Records for processing START

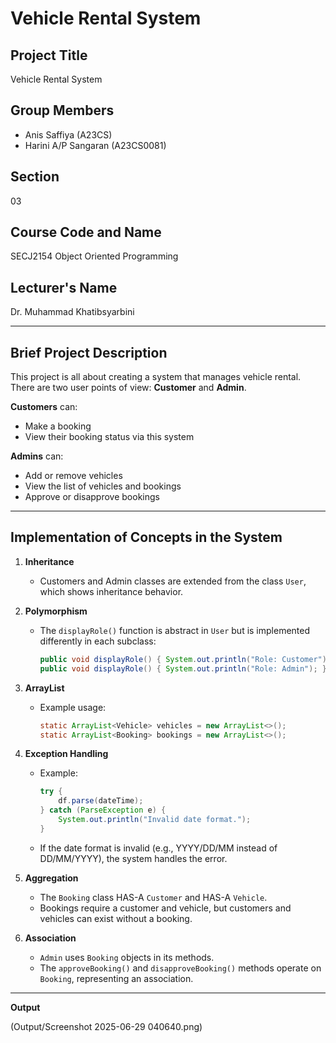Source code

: # Vehicle Rental System

## Project Title
Vehicle Rental System

## Group Members
- Anis Saffiya (A23CS)
- Harini A/P Sangaran (A23CS0081)

## Section
03

## Course Code and Name
SECJ2154 Object Oriented Programming

## Lecturer's Name
Dr. Muhammad Khatibsyarbini

---

## Brief Project Description
This project is all about creating a system that manages vehicle rental.  
There are two user points of view: **Customer** and **Admin**.

**Customers** can:
- Make a booking
- View their booking status via this system

**Admins** can:
- Add or remove vehicles
- View the list of vehicles and bookings
- Approve or disapprove bookings

---

## Implementation of Concepts in the System

1. **Inheritance**
   - Customers and Admin classes are extended from the class `User`, which shows inheritance behavior.

2. **Polymorphism**
   - The `displayRole()` function is abstract in `User` but is implemented differently in each subclass:
     ```java
     public void displayRole() { System.out.println("Role: Customer"); }
     public void displayRole() { System.out.println("Role: Admin"); }
     ```

3. **ArrayList**
   - Example usage:
     ```java
     static ArrayList<Vehicle> vehicles = new ArrayList<>();
     static ArrayList<Booking> bookings = new ArrayList<>();
     ```

4. **Exception Handling**
   - Example:
     ```java
     try {
         df.parse(dateTime);
     } catch (ParseException e) {
         System.out.println("Invalid date format.");
     }
     ```
   - If the date format is invalid (e.g., YYYY/DD/MM instead of DD/MM/YYYY), the system handles the error.

5. **Aggregation**
   - The `Booking` class HAS-A `Customer` and HAS-A `Vehicle`.
   - Bookings require a customer and vehicle, but customers and vehicles can exist without a booking.

6. **Association**
   - `Admin` uses `Booking` objects in its methods.
   - The `approveBooking()` and `disapproveBooking()` methods operate on `Booking`, representing an association.
  
---

**Output**

(Output/Screenshot 2025-06-29 040640.png)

Records for processing END

__What you have to do__
From the records above, print exactly the lines that run from the line with "- Harini A/P Sangaran (A23CS0081)" to the line with "- View the list of vehicles and bookings", inclusive.

__Result of the exercise__
- Harini A/P Sangaran (A23CS0081)

## Section
03

## Course Code and Name
SECJ2154 Object Oriented Programming

## Lecturer's Name
Dr. Muhammad Khatibsyarbini

---

## Brief Project Description
This project is all about creating a system that manages vehicle rental.  
There are two user points of view: **Customer** and **Admin**.

**Customers** can:
- Make a booking
- View their booking status via this system

**Admins** can:
- Add or remove vehicles
- View the list of vehicles and bookings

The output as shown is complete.